Problem details: The line containing "## Building Alloy" marks the end: write out exactly every line from the first line of the data below through that line, and only those.

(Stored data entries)

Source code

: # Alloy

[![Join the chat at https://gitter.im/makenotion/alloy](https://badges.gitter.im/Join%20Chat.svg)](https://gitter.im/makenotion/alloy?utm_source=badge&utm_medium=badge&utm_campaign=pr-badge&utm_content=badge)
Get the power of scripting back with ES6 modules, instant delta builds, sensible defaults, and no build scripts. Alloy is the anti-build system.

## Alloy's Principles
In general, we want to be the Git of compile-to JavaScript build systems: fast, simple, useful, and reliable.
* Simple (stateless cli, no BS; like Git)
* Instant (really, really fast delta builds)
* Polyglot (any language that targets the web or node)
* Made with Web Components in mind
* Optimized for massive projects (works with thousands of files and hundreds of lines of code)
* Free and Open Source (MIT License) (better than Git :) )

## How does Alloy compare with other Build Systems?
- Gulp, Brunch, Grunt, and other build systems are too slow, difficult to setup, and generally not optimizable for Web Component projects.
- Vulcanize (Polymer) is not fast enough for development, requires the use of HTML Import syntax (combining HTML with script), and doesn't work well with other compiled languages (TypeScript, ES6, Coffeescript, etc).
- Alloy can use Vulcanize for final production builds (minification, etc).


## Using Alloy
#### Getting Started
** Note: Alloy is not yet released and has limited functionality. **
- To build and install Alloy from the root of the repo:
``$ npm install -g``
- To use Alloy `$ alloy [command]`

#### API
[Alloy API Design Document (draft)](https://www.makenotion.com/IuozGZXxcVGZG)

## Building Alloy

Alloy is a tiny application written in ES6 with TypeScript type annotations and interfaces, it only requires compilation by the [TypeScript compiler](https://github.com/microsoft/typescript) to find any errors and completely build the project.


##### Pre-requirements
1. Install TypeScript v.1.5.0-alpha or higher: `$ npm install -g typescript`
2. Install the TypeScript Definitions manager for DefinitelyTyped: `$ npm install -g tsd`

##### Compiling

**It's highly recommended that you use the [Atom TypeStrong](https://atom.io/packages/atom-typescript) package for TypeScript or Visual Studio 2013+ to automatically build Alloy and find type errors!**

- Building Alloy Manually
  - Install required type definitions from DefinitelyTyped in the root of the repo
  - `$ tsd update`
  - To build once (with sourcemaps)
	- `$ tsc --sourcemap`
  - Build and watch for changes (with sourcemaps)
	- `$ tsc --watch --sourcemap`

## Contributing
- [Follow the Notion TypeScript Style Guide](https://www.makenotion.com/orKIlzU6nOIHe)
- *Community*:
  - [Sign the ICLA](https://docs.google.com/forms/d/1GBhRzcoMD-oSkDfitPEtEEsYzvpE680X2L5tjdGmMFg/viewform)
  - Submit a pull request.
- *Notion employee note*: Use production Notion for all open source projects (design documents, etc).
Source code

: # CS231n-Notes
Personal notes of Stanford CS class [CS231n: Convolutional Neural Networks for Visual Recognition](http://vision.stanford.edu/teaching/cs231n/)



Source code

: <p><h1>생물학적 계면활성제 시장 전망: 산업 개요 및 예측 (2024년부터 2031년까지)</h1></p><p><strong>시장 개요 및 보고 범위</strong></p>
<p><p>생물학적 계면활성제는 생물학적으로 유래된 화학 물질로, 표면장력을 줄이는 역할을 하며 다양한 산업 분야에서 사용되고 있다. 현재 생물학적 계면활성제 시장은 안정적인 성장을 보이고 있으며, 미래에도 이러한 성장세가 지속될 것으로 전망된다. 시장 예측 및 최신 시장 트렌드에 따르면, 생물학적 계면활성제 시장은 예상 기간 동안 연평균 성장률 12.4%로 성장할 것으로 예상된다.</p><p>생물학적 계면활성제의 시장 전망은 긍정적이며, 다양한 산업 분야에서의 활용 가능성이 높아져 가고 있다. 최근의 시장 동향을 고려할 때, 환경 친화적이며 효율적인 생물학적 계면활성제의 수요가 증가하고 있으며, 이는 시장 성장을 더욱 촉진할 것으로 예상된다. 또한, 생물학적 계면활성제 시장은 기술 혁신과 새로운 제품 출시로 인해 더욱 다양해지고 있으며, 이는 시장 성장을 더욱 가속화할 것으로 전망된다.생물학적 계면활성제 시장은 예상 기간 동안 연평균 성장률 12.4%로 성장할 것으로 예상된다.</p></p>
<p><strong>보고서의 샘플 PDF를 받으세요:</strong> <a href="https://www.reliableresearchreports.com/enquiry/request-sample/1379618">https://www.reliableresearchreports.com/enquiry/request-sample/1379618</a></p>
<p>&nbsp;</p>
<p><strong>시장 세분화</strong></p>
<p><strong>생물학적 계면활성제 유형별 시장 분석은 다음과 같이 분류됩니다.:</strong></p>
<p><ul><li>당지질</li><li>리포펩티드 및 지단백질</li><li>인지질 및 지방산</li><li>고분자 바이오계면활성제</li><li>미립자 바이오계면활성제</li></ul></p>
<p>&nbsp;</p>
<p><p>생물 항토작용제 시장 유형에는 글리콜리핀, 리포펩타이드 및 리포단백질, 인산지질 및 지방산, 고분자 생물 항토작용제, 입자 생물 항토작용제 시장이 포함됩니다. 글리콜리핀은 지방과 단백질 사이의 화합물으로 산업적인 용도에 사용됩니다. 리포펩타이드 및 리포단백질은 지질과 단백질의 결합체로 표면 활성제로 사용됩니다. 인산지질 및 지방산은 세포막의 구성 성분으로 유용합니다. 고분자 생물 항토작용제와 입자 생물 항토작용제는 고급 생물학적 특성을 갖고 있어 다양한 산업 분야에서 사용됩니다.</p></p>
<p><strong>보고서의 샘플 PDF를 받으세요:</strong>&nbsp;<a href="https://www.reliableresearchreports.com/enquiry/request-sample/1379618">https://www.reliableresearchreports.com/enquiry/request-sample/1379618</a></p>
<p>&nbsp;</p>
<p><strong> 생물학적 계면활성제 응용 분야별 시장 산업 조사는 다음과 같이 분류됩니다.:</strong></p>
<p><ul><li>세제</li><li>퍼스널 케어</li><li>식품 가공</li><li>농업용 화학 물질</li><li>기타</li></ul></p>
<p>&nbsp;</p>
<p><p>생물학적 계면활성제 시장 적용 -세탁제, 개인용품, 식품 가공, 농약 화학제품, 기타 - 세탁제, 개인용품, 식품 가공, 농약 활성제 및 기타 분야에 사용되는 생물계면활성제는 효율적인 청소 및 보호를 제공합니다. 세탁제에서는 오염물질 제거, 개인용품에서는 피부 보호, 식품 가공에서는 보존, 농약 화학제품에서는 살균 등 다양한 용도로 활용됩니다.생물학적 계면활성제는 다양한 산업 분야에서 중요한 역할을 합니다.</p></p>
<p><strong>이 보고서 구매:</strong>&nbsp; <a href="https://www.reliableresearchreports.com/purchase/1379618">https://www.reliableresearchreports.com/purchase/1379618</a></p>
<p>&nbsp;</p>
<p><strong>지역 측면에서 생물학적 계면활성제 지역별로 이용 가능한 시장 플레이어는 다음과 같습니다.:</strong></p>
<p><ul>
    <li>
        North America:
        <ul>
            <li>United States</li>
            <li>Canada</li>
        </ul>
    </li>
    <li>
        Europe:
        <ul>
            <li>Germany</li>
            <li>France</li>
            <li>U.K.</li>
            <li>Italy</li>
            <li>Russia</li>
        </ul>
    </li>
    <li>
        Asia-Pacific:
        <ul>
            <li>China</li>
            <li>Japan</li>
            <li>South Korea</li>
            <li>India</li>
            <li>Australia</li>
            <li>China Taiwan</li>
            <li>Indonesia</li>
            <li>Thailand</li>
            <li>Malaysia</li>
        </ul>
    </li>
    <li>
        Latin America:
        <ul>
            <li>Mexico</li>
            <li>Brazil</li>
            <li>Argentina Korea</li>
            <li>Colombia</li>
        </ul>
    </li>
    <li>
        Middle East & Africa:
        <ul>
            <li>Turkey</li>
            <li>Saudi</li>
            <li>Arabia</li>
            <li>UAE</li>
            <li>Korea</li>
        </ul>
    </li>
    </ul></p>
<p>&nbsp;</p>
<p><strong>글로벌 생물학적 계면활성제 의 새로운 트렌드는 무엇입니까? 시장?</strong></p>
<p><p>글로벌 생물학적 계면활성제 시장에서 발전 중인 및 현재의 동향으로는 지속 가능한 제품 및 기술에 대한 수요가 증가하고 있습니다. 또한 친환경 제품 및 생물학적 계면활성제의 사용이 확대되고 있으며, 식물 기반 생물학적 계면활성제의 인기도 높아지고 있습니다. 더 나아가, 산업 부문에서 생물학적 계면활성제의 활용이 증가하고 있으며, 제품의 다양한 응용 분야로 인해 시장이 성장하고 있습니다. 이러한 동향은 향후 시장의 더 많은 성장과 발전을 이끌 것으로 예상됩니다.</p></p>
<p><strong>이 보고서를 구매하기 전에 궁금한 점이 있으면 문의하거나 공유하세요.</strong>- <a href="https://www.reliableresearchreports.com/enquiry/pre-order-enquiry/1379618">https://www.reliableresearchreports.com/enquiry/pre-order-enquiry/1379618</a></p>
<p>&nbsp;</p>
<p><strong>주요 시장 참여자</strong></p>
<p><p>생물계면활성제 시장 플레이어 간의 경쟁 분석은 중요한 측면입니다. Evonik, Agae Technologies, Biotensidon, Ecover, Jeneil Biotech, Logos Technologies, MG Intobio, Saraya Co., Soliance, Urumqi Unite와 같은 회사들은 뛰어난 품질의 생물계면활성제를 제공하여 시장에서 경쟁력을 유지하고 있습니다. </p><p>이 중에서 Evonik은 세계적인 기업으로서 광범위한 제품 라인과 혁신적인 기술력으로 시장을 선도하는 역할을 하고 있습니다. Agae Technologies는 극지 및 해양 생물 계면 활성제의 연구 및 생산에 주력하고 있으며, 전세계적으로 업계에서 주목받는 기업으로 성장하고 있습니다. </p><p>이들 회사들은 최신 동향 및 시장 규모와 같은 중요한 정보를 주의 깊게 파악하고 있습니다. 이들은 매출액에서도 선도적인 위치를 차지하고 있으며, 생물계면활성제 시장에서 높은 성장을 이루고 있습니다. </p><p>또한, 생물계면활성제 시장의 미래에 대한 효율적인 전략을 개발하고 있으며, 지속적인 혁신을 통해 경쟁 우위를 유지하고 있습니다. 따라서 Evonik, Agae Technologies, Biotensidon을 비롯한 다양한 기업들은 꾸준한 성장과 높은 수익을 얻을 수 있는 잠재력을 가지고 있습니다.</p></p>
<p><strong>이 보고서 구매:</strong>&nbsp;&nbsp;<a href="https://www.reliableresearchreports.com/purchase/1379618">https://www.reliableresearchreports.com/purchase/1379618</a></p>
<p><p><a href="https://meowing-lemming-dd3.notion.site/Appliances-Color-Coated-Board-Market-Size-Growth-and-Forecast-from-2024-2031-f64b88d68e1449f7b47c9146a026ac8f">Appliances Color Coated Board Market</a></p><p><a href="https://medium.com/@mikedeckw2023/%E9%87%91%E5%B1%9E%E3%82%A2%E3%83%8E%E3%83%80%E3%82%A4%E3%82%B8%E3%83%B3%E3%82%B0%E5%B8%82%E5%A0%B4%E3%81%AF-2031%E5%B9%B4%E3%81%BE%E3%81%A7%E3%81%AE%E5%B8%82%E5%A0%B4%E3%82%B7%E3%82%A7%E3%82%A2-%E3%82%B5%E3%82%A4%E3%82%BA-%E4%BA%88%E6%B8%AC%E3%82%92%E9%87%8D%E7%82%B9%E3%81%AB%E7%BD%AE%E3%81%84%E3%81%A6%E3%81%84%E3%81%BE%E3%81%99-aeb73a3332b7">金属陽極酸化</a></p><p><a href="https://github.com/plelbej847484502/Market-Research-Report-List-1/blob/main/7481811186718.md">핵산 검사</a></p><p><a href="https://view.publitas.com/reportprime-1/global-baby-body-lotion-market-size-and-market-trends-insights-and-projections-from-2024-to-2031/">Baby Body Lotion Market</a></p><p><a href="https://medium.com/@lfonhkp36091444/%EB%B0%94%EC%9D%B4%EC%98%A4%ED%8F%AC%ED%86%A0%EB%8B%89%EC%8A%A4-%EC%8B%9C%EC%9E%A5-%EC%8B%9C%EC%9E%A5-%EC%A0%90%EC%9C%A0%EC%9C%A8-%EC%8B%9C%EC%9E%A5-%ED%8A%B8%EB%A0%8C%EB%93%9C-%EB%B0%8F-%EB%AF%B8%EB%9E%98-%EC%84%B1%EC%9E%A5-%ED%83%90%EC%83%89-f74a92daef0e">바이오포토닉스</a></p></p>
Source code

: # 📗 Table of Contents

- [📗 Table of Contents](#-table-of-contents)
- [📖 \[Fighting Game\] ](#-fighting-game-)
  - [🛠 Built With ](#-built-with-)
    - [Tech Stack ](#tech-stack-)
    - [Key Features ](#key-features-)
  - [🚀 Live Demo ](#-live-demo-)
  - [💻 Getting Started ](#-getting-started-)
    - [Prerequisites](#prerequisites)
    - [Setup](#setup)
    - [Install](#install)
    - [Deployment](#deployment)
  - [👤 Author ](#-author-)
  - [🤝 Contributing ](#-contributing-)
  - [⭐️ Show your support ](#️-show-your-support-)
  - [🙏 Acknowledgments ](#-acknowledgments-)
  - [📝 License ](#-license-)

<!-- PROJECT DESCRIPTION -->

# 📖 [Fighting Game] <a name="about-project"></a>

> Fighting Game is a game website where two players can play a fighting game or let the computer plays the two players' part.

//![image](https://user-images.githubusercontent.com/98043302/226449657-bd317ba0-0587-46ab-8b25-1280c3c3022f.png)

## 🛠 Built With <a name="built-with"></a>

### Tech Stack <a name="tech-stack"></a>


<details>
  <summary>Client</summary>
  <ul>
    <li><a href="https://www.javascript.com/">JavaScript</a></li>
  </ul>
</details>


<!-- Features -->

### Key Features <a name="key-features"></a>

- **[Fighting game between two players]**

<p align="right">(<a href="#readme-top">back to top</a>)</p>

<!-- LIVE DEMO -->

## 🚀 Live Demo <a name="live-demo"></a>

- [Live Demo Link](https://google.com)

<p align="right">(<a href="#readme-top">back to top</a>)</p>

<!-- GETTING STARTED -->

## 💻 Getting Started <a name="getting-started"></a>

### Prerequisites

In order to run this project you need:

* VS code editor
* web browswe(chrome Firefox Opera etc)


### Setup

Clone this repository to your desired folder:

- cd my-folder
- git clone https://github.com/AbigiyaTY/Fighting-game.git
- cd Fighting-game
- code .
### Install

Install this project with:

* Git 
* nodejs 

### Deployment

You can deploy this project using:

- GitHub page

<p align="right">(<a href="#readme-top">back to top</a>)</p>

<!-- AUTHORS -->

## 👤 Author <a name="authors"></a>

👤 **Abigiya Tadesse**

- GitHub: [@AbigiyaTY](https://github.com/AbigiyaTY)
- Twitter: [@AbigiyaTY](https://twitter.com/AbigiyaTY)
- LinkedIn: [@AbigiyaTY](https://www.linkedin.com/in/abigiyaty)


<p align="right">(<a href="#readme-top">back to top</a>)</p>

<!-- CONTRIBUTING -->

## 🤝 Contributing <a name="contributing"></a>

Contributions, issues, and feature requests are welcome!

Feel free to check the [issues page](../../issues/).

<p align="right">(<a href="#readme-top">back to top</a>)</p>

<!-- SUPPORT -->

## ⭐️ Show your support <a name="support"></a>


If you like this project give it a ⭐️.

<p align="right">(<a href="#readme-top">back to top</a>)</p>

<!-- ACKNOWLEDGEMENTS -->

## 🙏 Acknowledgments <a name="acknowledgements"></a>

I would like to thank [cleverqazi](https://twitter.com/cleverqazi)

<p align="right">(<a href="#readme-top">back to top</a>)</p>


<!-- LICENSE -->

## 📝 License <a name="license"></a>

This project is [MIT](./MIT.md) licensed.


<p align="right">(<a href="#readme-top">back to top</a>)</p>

Your solution:
Source code

: # Alloy

[![Join the chat at https://gitter.im/makenotion/alloy](https://badges.gitter.im/Join%20Chat.svg)](https://gitter.im/makenotion/alloy?utm_source=badge&utm_medium=badge&utm_campaign=pr-badge&utm_content=badge)
Get the power of scripting back with ES6 modules, instant delta builds, sensible defaults, and no build scripts. Alloy is the anti-build system.

## Alloy's Principles
In general, we want to be the Git of compile-to JavaScript build systems: fast, simple, useful, and reliable.
* Simple (stateless cli, no BS; like Git)
* Instant (really, really fast delta builds)
* Polyglot (any language that targets the web or node)
* Made with Web Components in mind
* Optimized for massive projects (works with thousands of files and hundreds of lines of code)
* Free and Open Source (MIT License) (better than Git :) )

## How does Alloy compare with other Build Systems?
- Gulp, Brunch, Grunt, and other build systems are too slow, difficult to setup, and generally not optimizable for Web Component projects.
- Vulcanize (Polymer) is not fast enough for development, requires the use of HTML Import syntax (combining HTML with script), and doesn't work well with other compiled languages (TypeScript, ES6, Coffeescript, etc).
- Alloy can use Vulcanize for final production builds (minification, etc).


## Using Alloy
#### Getting Started
** Note: Alloy is not yet released and has limited functionality. **
- To build and install Alloy from the root of the repo:
``$ npm install -g``
- To use Alloy `$ alloy [command]`

#### API
[Alloy API Design Document (draft)](https://www.makenotion.com/IuozGZXxcVGZG)

## Building Alloy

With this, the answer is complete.